- [EXERCISE DETAILS]: Your copy should hold exactly the lines from the beginning of the listing below through the line with "fungerer ikke denne", without any pictures.
** Opening SUPPLIED MATERIAL block **
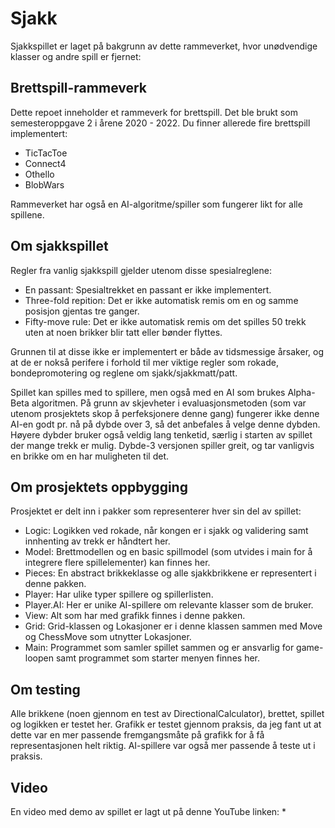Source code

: # Sjakk
Sjakkspillet er laget på bakgrunn av dette rammeverket, hvor unødvendige klasser og andre spill er fjernet:

## Brettspill-rammeverk
Dette repoet inneholder et rammeverk for brettspill. Det ble brukt som semesteroppgave 2 i årene 2020 - 2022.
Du finner allerede fire brettspill implementert:
 * TicTacToe
 * Connect4
 * Othello
 * BlobWars

Rammeverket har også en AI-algoritme/spiller som fungerer likt for alle spillene.

## Om sjakkspillet
Regler fra vanlig sjakkspill gjelder utenom disse spesialreglene:
 * En passant: Spesialtrekket en passant er ikke implementert.
 * Three-fold repition: Det er ikke automatisk remis om en og samme posisjon gjentas tre ganger.
 * Fifty-move rule: Det er ikke automatisk remis om det spilles 50 trekk uten at noen brikker blir tatt eller bønder flyttes.
 
 Grunnen til at disse ikke er implementert er både av tidsmessige årsaker, og at de er nokså perifere i forhold til
 mer viktige regler som rokade, bondepromotering og reglene om sjakk/sjakkmatt/patt.
 
 Spillet kan spilles med to spillere, men også med en AI som brukes Alpha-Beta algoritmen. På grunn av skjevheter i 
 evaluasjonsmetoden (som var utenom prosjektets skop å perfeksjonere denne gang)
 fungerer ikke denne AI-en godt pr. nå på dybde over 3, så det anbefales å velge denne dybden.
 Høyere dybder bruker også veldig lang tenketid, særlig i starten av spillet der mange trekk er mulig.
 Dybde-3 versjonen spiller greit, og tar vanligvis en brikke om en har muligheten til det.
 
## Om prosjektets oppbygging
Prosjektet er delt inn i pakker som representerer hver sin del av spillet:
 * Logic: Logikken ved rokade, når kongen er i sjakk og validering samt innhenting av trekk er håndtert her.
 * Model: Brettmodellen og en basic spillmodel (som utvides i main for å integrere flere spillelementer) kan finnes her.
 * Pieces: En abstract brikkeklasse og alle sjakkbrikkene er representert i denne pakken.
 * Player: Har ulike typer spillere og spillerlisten.
 * Player.AI: Her er unike AI-spillere om relevante klasser som de bruker.
 * View: Alt som har med grafikk finnes i denne pakken.
 * Grid: Grid-klassen og Lokasjoner er i denne klassen sammen med Move og ChessMove som utnytter Lokasjoner.
 * Main: Programmet som samler spillet sammen og er ansvarlig for game-loopen samt programmet som starter menyen finnes her.
 
## Om testing
Alle brikkene (noen gjennom en test av DirectionalCalculator), brettet, spillet og logikken er testet her.
Grafikk er testet gjennom praksis, da jeg fant ut at dette var en mer passende fremgangsmåte på grafikk for å
få representasjonen helt riktig. AI-spillere var også mer passende å teste ut i praksis. 
 
## Video
 
 En video med demo av spillet er lagt ut på denne YouTube linken:
  *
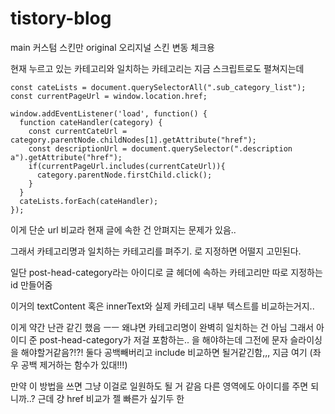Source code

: # tistory-blog

main 커스텀 스킨만
original 오리지널 스킨 변동 체크용



현재 누르고 있는 카테고리와 일치하는 카테고리는 지금 스크립트로도 펼쳐지는데

    const cateLists = document.querySelectorAll(".sub_category_list");
    const currentPageUrl = window.location.href;

    window.addEventListener('load', function() {
      function cateHandler(category) {
        const currentCateUrl = category.parentNode.childNodes[1].getAttribute("href");
        const descriptionUrl = document.querySelector(".description a").getAttribute("href");
        if(currentPageUrl.includes(currentCateUrl)){
          category.parentNode.firstChild.click();
        }
      }
      cateLists.forEach(cateHandler);
    });
이게 단순 url 비교라 현재 글에 속한 건 안펴지는 문제가 있음..

그래서 카테고리명과 일치하는 카테고리를 펴주기. 로 지정하면 어떨지 고민된다.

일단 post-head-category라는 아이디로 글 헤더에 속하는 카테고리만 따로 지정하는 id 만들어줌

이거의 textContent 혹은 innerText와 실제 카테고리 내부 텍스트를 비교하는거지..

이게 약간 난관 같긴 했음 ㅡㅡ 왜냐면 카테고리명이 완벽히 일치하는 건 아님 그래서 아이디 준 post-head-category가 저걸 포함하는.. 을 해야하는데 그전에 문자 슬라이싱을 해야할거같음?!?! 둘다 공백빼버리고 include 비교하면 될거같긴함,,, 지금 여기 (좌우 공백 제거하는 함수가 있대!!!)

만약 이 방법을 쓰면 그냥 이걸로 일원하도 될 거 같음 다른 영역에도 아이디를 주면 되니까..? 근데 걍 href 비교가 젤 빠른가 싶기두 한
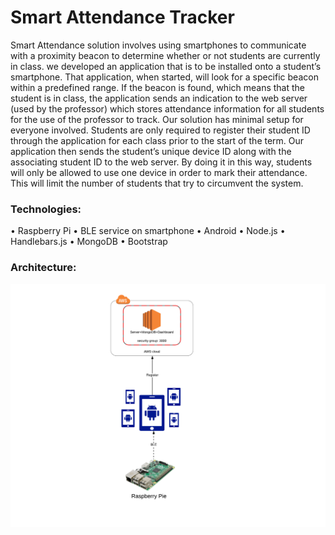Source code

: # Smart Attendance Tracker

Smart Attendance solution involves using smartphones to communicate with a proximity beacon to determine whether or not students are currently in class. we developed an application that is to be installed onto a student’s smartphone. That application, when started, will look for a specific beacon within a predefined range. If the beacon is found, which means that the student is in class, the application sends an indication to the web server (used by the professor) which stores attendance information for all students for the use of the professor to track. Our solution has minimal setup for everyone involved. Students are only required to register their student ID through the application for each class prior to the start of the term. Our application then sends the student’s unique device ID along with the associating student ID to the web server. By doing it in this way, students will only be allowed to use one device in order to mark their attendance. This will limit the number of students that try to circumvent the system.

### Technologies:
  • Raspberry Pi
  • BLE service on smartphone
  • Android
  • Node.js
  • Handlebars.js
  • MongoDB
  • Bootstrap
  
### Architecture:

![](iot_architecture.png)
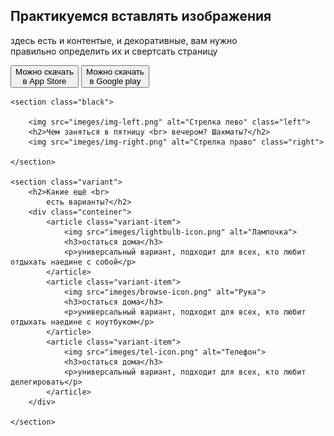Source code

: <!DOCTYPE html>
<html lang="ru">

<head>
    <meta charset="UTF-8">
    <meta http-equiv="X-UA-Compatible" content="IE=edge">
    <meta name="viewport" content="width=device-width, initial-scale=1.0">
    <meta name="keywords" content="вёрстка, HTML, CSS, изображения">
    <meta name="description" content="Практикуемся вставлять изображения">
    <title>Практикуемся вставлять изображения</title>
    <link rel="preconnect" href="https://fonts.gstatic.com">
    <link href="https://fonts.googleapis.com/css2?family=Montserrat:wght@500;600&display=swap" rel="stylesheet">
    <link rel="stylesheet" href="style.css">

</head>

<body>
    <section>
        <h1>Практикуемся вставлять изображения</h1>
        <p>здесь есть и контентые, и декоративные, вам нужно <br> правильно определить их и свертсать страницу </p>
        <button class="apple">Можно скачать <br>
            в App Store </button>
        <button class="google">Можно скачать <br>
            в Google play </button>
    </section>

    <section class="blaсk">

        <img src="imeges/img-left.png" alt="Стрелка лево" class="left">
        <h2>Чем заняться в пятницу <br> вечером? Шахматы?</h2>
        <img src="imeges/img-right.png" alt="Стрелка право" class="right">

    </section>

    <section class="variant">
        <h2>Какие ещё <br>
            есть варианты?</h2>
        <div class="conteiner">
            <article class="variant-item">
                <img src="imeges/lightbulb-icon.png" alt="Лампочка">
                <h3>остаться дома</h3>
                <p>универсальный вариант, подходит для всех, кто любит отдыхать наедине с собой</p>
            </article>
            <article class="variant-item">
                <img src="imeges/browse-icon.png" alt="Рука">
                <h3>остаться дома</h3>
                <p>универсальный вариант, подходит для всех, кто любит отдыхать наедине с ноутбуком</p>
            </article>
            <article class="variant-item">
                <img src="imeges/tel-icon.png" alt="Телефон">
                <h3>остаться дома</h3>
                <p>универсальный вариант, подходит для всех, кто любит делегировать</p>
            </article>
        </div>

    </section>


</body>

</html>
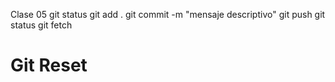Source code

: Clase 05
git status
git add .
git commit -m "mensaje descriptivo"
git push
git status
git fetch



# Git Reset

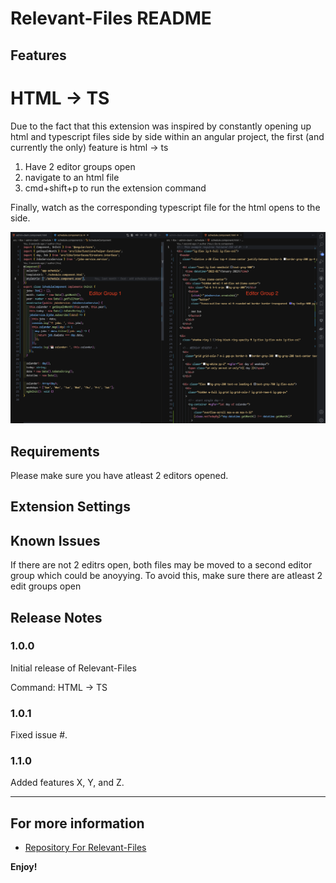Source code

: # Relevant-Files README


## Features

# HTML -> TS
Due to the fact that this extension was inspired by constantly opening up html and typescript files side by side within an angular project, the first (and currently the only) feature is html -> ts

1. Have 2 editor groups open
2. navigate to an html file
3. cmd+shift+p to run the extension command

Finally, watch as the corresponding typescript file for the html opens to the side.



![show casing editors](images/showEditors.png)

<!-- > Tip: Many popular extensions utilize animations. This is an excellent way to show off your extension! We recommend short, focused animations that are easy to follow. -->

## Requirements

Please make sure you have atleast 2 editors opened. 

## Extension Settings

## Known Issues

If there are not 2 editrs open, both files may be moved to a second editor group which could be anoyying. To avoid this, make sure there are atleast 2 edit groups open

## Release Notes


### 1.0.0

Initial release of Relevant-Files

Command: HTML -> TS 

### 1.0.1

Fixed issue #.

### 1.1.0

Added features X, Y, and Z.

---

<!-- ## Following extension guidelines -->

<!-- Ensure that you've read through the extensions guidelines and follow the best practices for creating your extension. -->

<!-- * [Extension Guidelines](https://code.visualstudio.com/api/references/extension-guidelines) -->


## For more information

* [Repository For Relevant-Files](http://code.visualstudio.com/docs/languages/markdown)
<!-- * [Markdown Syntax Reference](https://help.github.com/articles/markdown-basics/) -->

**Enjoy!**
** Closing SUPPLIED MATERIAL block **
- [TASK SOLUTION]:
Source code

: # Sjakk
Sjakkspillet er laget på bakgrunn av dette rammeverket, hvor unødvendige klasser og andre spill er fjernet:

## Brettspill-rammeverk
Dette repoet inneholder et rammeverk for brettspill. Det ble brukt som semesteroppgave 2 i årene 2020 - 2022.
Du finner allerede fire brettspill implementert:
 * TicTacToe
 * Connect4
 * Othello
 * BlobWars

Rammeverket har også en AI-algoritme/spiller som fungerer likt for alle spillene.

## Om sjakkspillet
Regler fra vanlig sjakkspill gjelder utenom disse spesialreglene:
 * En passant: Spesialtrekket en passant er ikke implementert.
 * Three-fold repition: Det er ikke automatisk remis om en og samme posisjon gjentas tre ganger.
 * Fifty-move rule: Det er ikke automatisk remis om det spilles 50 trekk uten at noen brikker blir tatt eller bønder flyttes.
 
 Grunnen til at disse ikke er implementert er både av tidsmessige årsaker, og at de er nokså perifere i forhold til
 mer viktige regler som rokade, bondepromotering og reglene om sjakk/sjakkmatt/patt.
 
 Spillet kan spilles med to spillere, men også med en AI som brukes Alpha-Beta algoritmen. På grunn av skjevheter i 
 evaluasjonsmetoden (som var utenom prosjektets skop å perfeksjonere denne gang)
 fungerer ikke denne AI-en godt pr. nå på dybde over 3, så det anbefales å velge denne dybden.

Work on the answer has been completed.